Driss El Yazami: le scrutin du 7 octobre « a incontestablement consolidé l’ancrage démocratique du Maroc »

Driss El Yazami, président du Conseil national des Droits de l’Homme (CNDH), président de la Commission spéciale d’accréditation des observateurs, constate que le scrutin législatif du 7 octobre s’est déroulé dans un climat serein et transparent qui vient consolider l’ancrage démocratique du Royaume. Il a également constaté que tous les rapports des 4681 observateurs nationaux et internationaux attestent de la sincérité et de la régularité du scrutin. Il s’est par ailleurs interrogé sur le taux d’abstention de plus de 50%. Entretien avec Atlasinfo :

Propos recueillis par Hasna Daoudi

Le déroulement du scrutin du 7 octobre a-t-il consolidé l’encrage démocratique du Maroc ?

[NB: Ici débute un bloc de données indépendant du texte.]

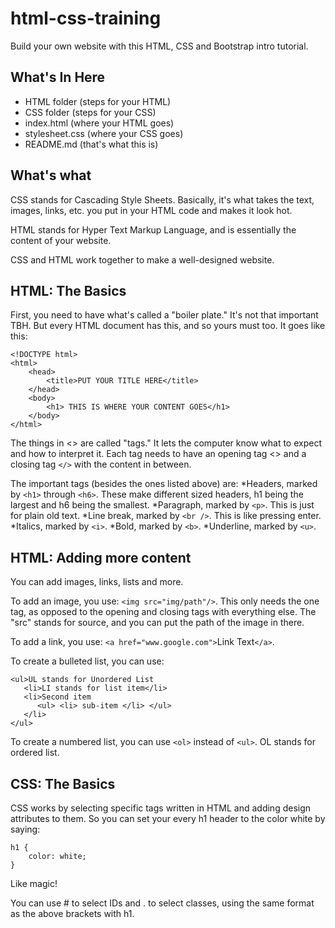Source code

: # html-css-training
Build your own website with this HTML, CSS and Bootstrap intro tutorial.


## What's In Here
* HTML folder (steps for your HTML)
* CSS folder (steps for your CSS)
* index.html (where your HTML goes)
* stylesheet.css (where your CSS goes)
* README.md (that's what this is)


## What's what
CSS stands for Cascading Style Sheets. Basically, it's what takes the text, images, links, etc. you put in your HTML code and makes it look hot.

HTML stands for Hyper Text Markup Language, and is essentially the content of your website.

CSS and HTML work together to make a well-designed website.

## HTML: The Basics
First, you need to have what's called a "boiler plate." It's not that important TBH. But every HTML document has this, and so yours must too. It goes like this:

	<!DOCTYPE html>
	<html>
		<head>
			<title>PUT YOUR TITLE HERE</title>
		</head>
		<body>
			<h1> THIS IS WHERE YOUR CONTENT GOES</h1>
		</body>
	</html>

The things in <> are called "tags." It lets the computer know what to expect and how to interpret it. Each tag needs to have an opening tag <> and a closing tag `</>` with the content in between.

The important tags (besides the ones listed above) are:
*Headers, marked by `<h1>` through `<h6>`. These make different sized headers, h1 being the largest and h6 being the smallest.
*Paragraph, marked by `<p>`. This is just for plain old text.
*Line break, marked by `<br />`. This is like pressing enter.
*Italics, marked by `<i>`.
*Bold, marked by `<b>`.
*Underline, marked by `<u>`.

## HTML: Adding more content
You can add images, links, lists and more.

To add an image, you use: `<img src="img/path"/>`. This only needs the one tag, as opposed to the opening and closing tags with everything else. The "src" stands for source, and you can put the path of the image in there.

To add a link, you use: `<a href="www.google.com">`Link Text`</a>`. 

To create a bulleted list, you can use:

    <ul>UL stands for Unordered List
	   <li>LI stands for list item</li>
	   <li>Second item
		  <ul> <li> sub-item </li> </ul>
	   </li>
    </ul>

To create a numbered list, you can use `<ol>` instead of `<ul>`. OL stands for ordered list.


## CSS: The Basics
CSS works by selecting specific tags written in HTML and adding design attributes to them. So you can set your every h1 header to the color white by saying:

	h1 {
		color: white;
	}

Like magic!

You can use # to select IDs and . to select classes, using the same format as the above brackets with h1.
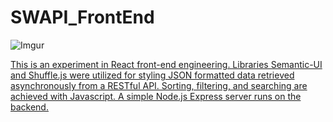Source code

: # SWAPI_FrontEnd

![Imgur](https://i.imgur.com/Bdbw6fV.png)

[This is an experiment in React front-end engineering. Libraries Semantic-UI and Shuffle.js were utilized for styling JSON formatted data retrieved asynchronously from a RESTful API. Sorting, filtering, and searching are achieved with Javascript. A simple Node.js Express server runs on the backend.](https://morning-fortress-88954.herokuapp.com/)

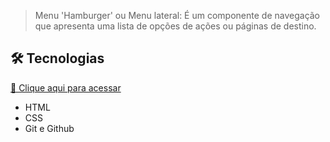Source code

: > Menu 'Hamburger' ou Menu lateral: É um componente de navegação que apresenta uma lista de opções de ações ou páginas de destino.

## 🛠 Tecnologias

[🔗 Clique aqui para acessar](https://priscilarodriguess.github.io/MenuHamburger/)
- HTML
- CSS
- Git e Github
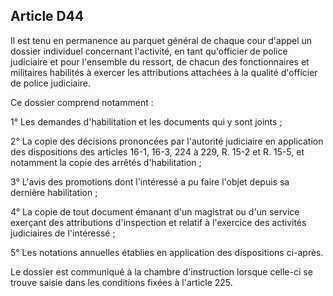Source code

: Article D44
----
Il est tenu en permanence au parquet général de chaque cour d'appel un dossier
individuel concernant l'activité, en tant qu'officier de police judiciaire et
pour l'ensemble du ressort, de chacun des fonctionnaires et militaires habilités
à exercer les attributions attachées à la qualité d'officier de police
judiciaire.

Ce dossier comprend notamment :

1° Les demandes d'habilitation et les documents qui y sont joints ;

2° La copie des décisions prononcées par l'autorité judiciaire en application
des dispositions des articles 16-1, 16-3, 224 à 229, R. 15-2 et R. 15-5, et
notamment la copie des arrêtés d'habilitation ;

3° L'avis des promotions dont l'intéressé a pu faire l'objet depuis sa dernière
habilitation ;

4° La copie de tout document émanant d'un magistrat ou d'un service exerçant des
attributions d'inspection et relatif à l'exercice des activités judiciaires de
l'intéressé ;

5° Les notations annuelles établies en application des dispositions ci-après.

Le dossier est communiqué à la chambre d'instruction lorsque celle-ci se trouve
saisie dans les conditions fixées à l'article 225.

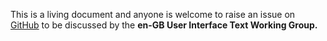 This is a living document and anyone is welcome to raise an issue on [GitHub](https://github.com/joomla/user-interface-text) to be discussed by the **en-GB User Interface Text Working Group.**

Driss El Yazami : Le déroulement du scrutin pour les élections législatives du 7 octobre a incontestablement et fondamentalement consolidé l’encrage démocratique du Maroc. Il a permis la libre expression de la volonté des électeurs. Il a aussi été marqué par la neutralité des autorités qui sont les deux composantes essentielles de toute compétition électorale. Quant à la campagne électorale, elle a été marquée par un climat de compétition libre qui a été parfois en termes de discours un trop aigu. On a parfois assisté à quelques dérapages. Mais fondamentalement, on a assisté à un scrutin sincère et serein. Même si on peut être inquiet par le taux de participation. Nous savons que l’abstention est ne tendance universelle, mondiale, et que ce taux d’abstention peut se trouver dans des pays comparables et même dans des pays démocratiques avancés. Il n’empêche qu’on ne peut pas nous en satisfaire. Il faut maintenant essayer de comprendre de manière scientifique et rigoureuse quels sont les ressorts de la non participation des Marocains et d’une partie de la jeunesse. Il faut garantir l’élargissement du corps électoral marocain en développant l’inscription et la participation, et en réfléchissant sur l’offre politique. Cela me semble l’une des tâches des années à venir.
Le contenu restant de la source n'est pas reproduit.